Garantie jeunes : le travail d’abord

La multiplication des expériences de travail privilégiée par le dispositif, généralisé en 2017, semble faire ses preuves.

Offrir aux « décrocheurs scolaires » ayant entre 18 et 25 ans, qui sont ni en emploi, ni en études, ni en formation, et en situation de grande précarité sociale, un accompagnement renforcé assorti d’un revenu équivalant au RSA. Tel est l’objectif de la garantie jeune. Il s’agit d’un contrat d’un an entre un jeune et une mission locale.
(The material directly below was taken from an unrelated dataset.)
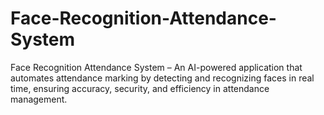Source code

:# Face-Recognition-Attendance-System
Face Recognition Attendance System – An AI-powered application that automates attendance marking by detecting and recognizing faces in real time, ensuring accuracy, security, and efficiency in attendance management.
Le bénéficiaire reçoit une allocation mensuelle d’un montant maximum de 480,02 €. En échange, il doit suivre les conseils de la mission locale pour retrouver un emploi. Le suivi par les missions locales est collectif les premiers mois, puis individuel, il comprend des périodes d’immersion en entreprise.
Selon une étude de la direction de l’animation de la recherche, des études et des statistiques (Dares), 178 200 jeunes en ont bénéficié entre le début de l’expérimentation en 2013 et sa généralisation en 2017. Le gouvernement prévoit de quintupler ce chiffre d’ici la fin du quinquennat en y consacrant 3 milliards d’euros.

Tous les États membres doivent garantir aux jeunes de moins de 25 ans une offre d’emploi ou une formation dans les quatre mois suivant une perte d’emploi ou la sortie du système éducatif.

Développer l’autonomie des jeunes

Le principe de ce programme d’accompagnement est d’assurer « l’emploi d’abord » (logique dite du « work first ») par la multiplication des mises en situations professionnelles. « L’objectif de l’accompagnement est de créer des liens directs, immédiats et privilégiés entre les jeunes et les employeurs », peut-on lire dans le cahier des charges de la Garantie jeunes.
Au-delà des seuls effets sur l’emploi, la Garantie Jeunes vise plus largement à favoriser l’accès des jeunes à une plus grande autonomie. Selon Catherine Ehrel et Jérôme Gautié* : « la Garantie jeunes repose sur le pari que la mise en situation professionnelle peut se faire sans préalable ou presque, et que c’est de la multiplication de ces expériences que résulteront la mise en évidence de compétences et l’acquisition de savoirs, la construction de l’autonomie et l’émergence d’un projet, conditions d’une insertion sociale et professionnelle réussie ». Le contact avec les entreprises n’est donc plus un aboutissement, mais une étape du parcours lui-même.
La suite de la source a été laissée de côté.